Source texts of formatted documents:

····················

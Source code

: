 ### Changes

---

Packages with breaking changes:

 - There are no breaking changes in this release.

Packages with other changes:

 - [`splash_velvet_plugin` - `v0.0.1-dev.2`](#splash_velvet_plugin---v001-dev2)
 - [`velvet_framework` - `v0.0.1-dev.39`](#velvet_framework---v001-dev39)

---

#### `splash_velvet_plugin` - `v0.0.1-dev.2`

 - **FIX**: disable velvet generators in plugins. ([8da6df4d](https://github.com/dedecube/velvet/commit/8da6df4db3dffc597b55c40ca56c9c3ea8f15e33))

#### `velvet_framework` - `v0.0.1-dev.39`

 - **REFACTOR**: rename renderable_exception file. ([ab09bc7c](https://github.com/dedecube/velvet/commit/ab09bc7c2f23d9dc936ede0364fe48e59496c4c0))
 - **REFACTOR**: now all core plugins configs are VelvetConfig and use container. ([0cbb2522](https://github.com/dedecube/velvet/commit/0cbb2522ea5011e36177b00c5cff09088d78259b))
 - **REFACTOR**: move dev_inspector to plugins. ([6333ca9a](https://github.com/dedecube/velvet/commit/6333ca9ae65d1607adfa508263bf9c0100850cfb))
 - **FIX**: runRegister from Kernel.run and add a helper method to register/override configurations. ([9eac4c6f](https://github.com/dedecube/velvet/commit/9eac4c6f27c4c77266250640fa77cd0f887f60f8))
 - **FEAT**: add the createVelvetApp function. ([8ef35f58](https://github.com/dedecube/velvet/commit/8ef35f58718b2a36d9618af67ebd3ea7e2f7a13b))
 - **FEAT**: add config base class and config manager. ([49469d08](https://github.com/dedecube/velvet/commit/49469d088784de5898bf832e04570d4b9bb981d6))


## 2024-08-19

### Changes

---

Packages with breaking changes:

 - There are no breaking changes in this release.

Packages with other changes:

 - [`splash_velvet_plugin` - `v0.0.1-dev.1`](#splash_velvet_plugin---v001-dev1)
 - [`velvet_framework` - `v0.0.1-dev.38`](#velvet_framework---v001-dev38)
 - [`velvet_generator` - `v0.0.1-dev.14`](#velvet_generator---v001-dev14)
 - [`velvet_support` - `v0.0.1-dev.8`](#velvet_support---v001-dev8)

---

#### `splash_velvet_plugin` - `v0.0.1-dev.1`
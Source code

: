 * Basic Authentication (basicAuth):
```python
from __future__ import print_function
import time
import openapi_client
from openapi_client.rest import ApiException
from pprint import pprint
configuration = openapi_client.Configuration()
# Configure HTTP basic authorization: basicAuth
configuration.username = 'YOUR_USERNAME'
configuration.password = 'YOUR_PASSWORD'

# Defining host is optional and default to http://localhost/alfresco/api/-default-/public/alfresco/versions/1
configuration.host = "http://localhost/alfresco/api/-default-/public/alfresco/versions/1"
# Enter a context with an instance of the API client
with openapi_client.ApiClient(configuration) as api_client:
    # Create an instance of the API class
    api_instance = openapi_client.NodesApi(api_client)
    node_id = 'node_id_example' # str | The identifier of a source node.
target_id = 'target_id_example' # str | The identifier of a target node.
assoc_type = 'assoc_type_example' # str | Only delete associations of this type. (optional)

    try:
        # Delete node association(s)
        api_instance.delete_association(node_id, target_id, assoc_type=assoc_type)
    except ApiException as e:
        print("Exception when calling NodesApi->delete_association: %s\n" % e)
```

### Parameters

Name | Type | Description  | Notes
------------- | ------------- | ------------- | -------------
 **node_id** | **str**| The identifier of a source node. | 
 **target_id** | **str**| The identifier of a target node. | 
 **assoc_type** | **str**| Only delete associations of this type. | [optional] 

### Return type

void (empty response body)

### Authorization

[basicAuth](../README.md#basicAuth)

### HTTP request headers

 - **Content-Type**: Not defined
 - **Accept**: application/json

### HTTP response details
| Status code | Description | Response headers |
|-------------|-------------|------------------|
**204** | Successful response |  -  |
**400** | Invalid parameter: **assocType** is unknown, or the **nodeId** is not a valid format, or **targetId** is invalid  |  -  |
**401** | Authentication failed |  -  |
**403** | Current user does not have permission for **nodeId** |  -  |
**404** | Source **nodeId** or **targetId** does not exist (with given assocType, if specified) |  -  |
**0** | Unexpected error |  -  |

····················

_Exercise brief:_ Say how many lines above hold "public", and nothing else.

_Solution for this exercise:_ 2